**Assigned task:**
Set the following entries down again exactly, line by line.

**Exercise input:**
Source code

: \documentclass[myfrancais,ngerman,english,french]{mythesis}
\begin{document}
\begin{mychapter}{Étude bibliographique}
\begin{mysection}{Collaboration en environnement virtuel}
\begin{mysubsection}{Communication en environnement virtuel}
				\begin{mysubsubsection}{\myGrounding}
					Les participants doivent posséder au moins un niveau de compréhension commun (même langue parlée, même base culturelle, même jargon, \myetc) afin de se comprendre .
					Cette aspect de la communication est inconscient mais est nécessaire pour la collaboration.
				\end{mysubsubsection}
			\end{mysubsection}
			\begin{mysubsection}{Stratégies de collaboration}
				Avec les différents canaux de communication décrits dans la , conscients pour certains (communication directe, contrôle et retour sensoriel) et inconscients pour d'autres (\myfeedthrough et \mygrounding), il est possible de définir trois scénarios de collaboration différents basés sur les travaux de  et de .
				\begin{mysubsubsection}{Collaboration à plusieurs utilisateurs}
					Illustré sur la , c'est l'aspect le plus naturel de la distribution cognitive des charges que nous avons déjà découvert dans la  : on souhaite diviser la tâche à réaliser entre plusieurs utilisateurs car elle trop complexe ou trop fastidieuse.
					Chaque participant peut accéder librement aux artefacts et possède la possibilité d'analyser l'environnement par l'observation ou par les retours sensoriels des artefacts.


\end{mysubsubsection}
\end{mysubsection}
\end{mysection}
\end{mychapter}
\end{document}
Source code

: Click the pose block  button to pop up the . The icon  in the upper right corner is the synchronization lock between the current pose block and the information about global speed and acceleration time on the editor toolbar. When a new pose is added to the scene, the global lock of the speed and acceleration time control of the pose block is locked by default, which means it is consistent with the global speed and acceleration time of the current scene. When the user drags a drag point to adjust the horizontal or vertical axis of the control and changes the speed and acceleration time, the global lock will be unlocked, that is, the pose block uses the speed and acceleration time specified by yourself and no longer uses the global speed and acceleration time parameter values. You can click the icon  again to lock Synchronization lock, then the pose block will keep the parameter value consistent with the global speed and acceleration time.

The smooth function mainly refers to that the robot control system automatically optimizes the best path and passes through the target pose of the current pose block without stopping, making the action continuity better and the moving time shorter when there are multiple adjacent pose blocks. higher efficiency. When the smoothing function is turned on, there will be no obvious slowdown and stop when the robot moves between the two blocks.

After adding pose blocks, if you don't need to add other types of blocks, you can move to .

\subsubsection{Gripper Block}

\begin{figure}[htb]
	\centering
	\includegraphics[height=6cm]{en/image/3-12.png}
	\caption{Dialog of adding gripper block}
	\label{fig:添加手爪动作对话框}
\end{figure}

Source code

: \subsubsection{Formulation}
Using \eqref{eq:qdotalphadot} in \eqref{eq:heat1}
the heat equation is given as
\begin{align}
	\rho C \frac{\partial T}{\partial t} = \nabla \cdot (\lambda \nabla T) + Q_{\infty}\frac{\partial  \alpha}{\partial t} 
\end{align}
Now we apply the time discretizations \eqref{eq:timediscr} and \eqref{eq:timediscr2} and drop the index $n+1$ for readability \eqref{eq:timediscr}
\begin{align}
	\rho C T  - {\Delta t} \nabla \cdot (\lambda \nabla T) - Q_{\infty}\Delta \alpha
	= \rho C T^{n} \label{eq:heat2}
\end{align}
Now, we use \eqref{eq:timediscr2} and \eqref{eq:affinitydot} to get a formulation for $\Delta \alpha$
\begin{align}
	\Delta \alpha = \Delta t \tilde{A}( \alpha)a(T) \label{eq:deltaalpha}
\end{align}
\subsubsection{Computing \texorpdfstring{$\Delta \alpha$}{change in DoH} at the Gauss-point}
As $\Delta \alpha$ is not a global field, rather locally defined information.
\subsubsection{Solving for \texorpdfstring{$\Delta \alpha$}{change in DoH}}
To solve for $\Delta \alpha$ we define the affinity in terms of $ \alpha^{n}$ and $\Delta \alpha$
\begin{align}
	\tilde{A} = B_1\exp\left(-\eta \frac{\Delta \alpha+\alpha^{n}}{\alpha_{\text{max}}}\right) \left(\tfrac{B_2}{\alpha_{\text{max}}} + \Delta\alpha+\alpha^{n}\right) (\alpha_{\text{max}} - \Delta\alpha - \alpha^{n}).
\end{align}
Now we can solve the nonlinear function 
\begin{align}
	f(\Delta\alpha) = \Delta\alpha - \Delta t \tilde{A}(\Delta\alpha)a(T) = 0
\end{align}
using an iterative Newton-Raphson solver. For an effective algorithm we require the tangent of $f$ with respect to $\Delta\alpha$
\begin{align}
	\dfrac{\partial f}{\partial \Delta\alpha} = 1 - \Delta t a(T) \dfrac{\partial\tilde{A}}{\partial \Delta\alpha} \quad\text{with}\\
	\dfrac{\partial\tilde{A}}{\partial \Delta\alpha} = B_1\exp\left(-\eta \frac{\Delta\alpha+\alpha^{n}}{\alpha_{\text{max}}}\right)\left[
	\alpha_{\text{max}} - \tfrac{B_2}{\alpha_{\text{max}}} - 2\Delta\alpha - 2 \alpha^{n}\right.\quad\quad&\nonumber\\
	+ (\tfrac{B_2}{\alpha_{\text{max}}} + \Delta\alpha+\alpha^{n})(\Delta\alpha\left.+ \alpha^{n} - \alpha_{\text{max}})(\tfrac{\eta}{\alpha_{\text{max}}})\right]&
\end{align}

**Problem solution:**
Source code

: \documentclass[myfrancais,ngerman,english,french]{mythesis}
\begin{document}
\begin{mychapter}{Étude bibliographique}
\begin{mysection}{Collaboration en environnement virtuel}
\begin{mysubsection}{Communication en environnement virtuel}
				\begin{mysubsubsection}{\myGrounding}
					Les participants doivent posséder au moins un niveau de compréhension commun (même langue parlée, même base culturelle, même jargon, \myetc) afin de se comprendre .
					Cette aspect de la communication est inconscient mais est nécessaire pour la collaboration.
				\end{mysubsubsection}
			\end{mysubsection}
			\begin{mysubsection}{Stratégies de collaboration}
				Avec les différents canaux de communication décrits dans la , conscients pour certains (communication directe, contrôle et retour sensoriel) et inconscients pour d'autres (\myfeedthrough et \mygrounding), il est possible de définir trois scénarios de collaboration différents basés sur les travaux de  et de .
				\begin{mysubsubsection}{Collaboration à plusieurs utilisateurs}
					Illustré sur la , c'est l'aspect le plus naturel de la distribution cognitive des charges que nous avons déjà découvert dans la  : on souhaite diviser la tâche à réaliser entre plusieurs utilisateurs car elle trop complexe ou trop fastidieuse.
					Chaque participant peut accéder librement aux artefacts et possède la possibilité d'analyser l'environnement par l'observation ou par les retours sensoriels des artefacts.


\end{mysubsubsection}
\end{mysubsection}
\end{mysection}
\end{mychapter}
\end{document}
Source code

: Click the pose block  button to pop up the . The icon  in the upper right corner is the synchronization lock between the current pose block and the information about global speed and acceleration time on the editor toolbar. When a new pose is added to the scene, the global lock of the speed and acceleration time control of the pose block is locked by default, which means it is consistent with the global speed and acceleration time of the current scene. When the user drags a drag point to adjust the horizontal or vertical axis of the control and changes the speed and acceleration time, the global lock will be unlocked, that is, the pose block uses the speed and acceleration time specified by yourself and no longer uses the global speed and acceleration time parameter values. You can click the icon  again to lock Synchronization lock, then the pose block will keep the parameter value consistent with the global speed and acceleration time.

The smooth function mainly refers to that the robot control system automatically optimizes the best path and passes through the target pose of the current pose block without stopping, making the action continuity better and the moving time shorter when there are multiple adjacent pose blocks. higher efficiency. When the smoothing function is turned on, there will be no obvious slowdown and stop when the robot moves between the two blocks.

After adding pose blocks, if you don't need to add other types of blocks, you can move to .

\subsubsection{Gripper Block}

\begin{figure}[htb]
	\centering
	\includegraphics[height=6cm]{en/image/3-12.png}
	\caption{Dialog of adding gripper block}
	\label{fig:添加手爪动作对话框}
\end{figure}

Source code

: \subsubsection{Formulation}
Using \eqref{eq:qdotalphadot} in \eqref{eq:heat1}
the heat equation is given as
\begin{align}
	\rho C \frac{\partial T}{\partial t} = \nabla \cdot (\lambda \nabla T) + Q_{\infty}\frac{\partial  \alpha}{\partial t} 
\end{align}
Now we apply the time discretizations \eqref{eq:timediscr} and \eqref{eq:timediscr2} and drop the index $n+1$ for readability \eqref{eq:timediscr}
\begin{align}
	\rho C T  - {\Delta t} \nabla \cdot (\lambda \nabla T) - Q_{\infty}\Delta \alpha
	= \rho C T^{n} \label{eq:heat2}
\end{align}
Now, we use \eqref{eq:timediscr2} and \eqref{eq:affinitydot} to get a formulation for $\Delta \alpha$
\begin{align}
	\Delta \alpha = \Delta t \tilde{A}( \alpha)a(T) \label{eq:deltaalpha}
\end{align}
\subsubsection{Computing \texorpdfstring{$\Delta \alpha$}{change in DoH} at the Gauss-point}
As $\Delta \alpha$ is not a global field, rather locally defined information.
\subsubsection{Solving for \texorpdfstring{$\Delta \alpha$}{change in DoH}}
To solve for $\Delta \alpha$ we define the affinity in terms of $ \alpha^{n}$ and $\Delta \alpha$
\begin{align}
	\tilde{A} = B_1\exp\left(-\eta \frac{\Delta \alpha+\alpha^{n}}{\alpha_{\text{max}}}\right) \left(\tfrac{B_2}{\alpha_{\text{max}}} + \Delta\alpha+\alpha^{n}\right) (\alpha_{\text{max}} - \Delta\alpha - \alpha^{n}).
\end{align}
Now we can solve the nonlinear function 
\begin{align}
	f(\Delta\alpha) = \Delta\alpha - \Delta t \tilde{A}(\Delta\alpha)a(T) = 0
\end{align}
using an iterative Newton-Raphson solver. For an effective algorithm we require the tangent of $f$ with respect to $\Delta\alpha$
\begin{align}
	\dfrac{\partial f}{\partial \Delta\alpha} = 1 - \Delta t a(T) \dfrac{\partial\tilde{A}}{\partial \Delta\alpha} \quad\text{with}\\
	\dfrac{\partial\tilde{A}}{\partial \Delta\alpha} = B_1\exp\left(-\eta \frac{\Delta\alpha+\alpha^{n}}{\alpha_{\text{max}}}\right)\left[
	\alpha_{\text{max}} - \tfrac{B_2}{\alpha_{\text{max}}} - 2\Delta\alpha - 2 \alpha^{n}\right.\quad\quad&\nonumber\\
	+ (\tfrac{B_2}{\alpha_{\text{max}}} + \Delta\alpha+\alpha^{n})(\Delta\alpha\left.+ \alpha^{n} - \alpha_{\text{max}})(\tfrac{\eta}{\alpha_{\text{max}}})\right]&
\end{align}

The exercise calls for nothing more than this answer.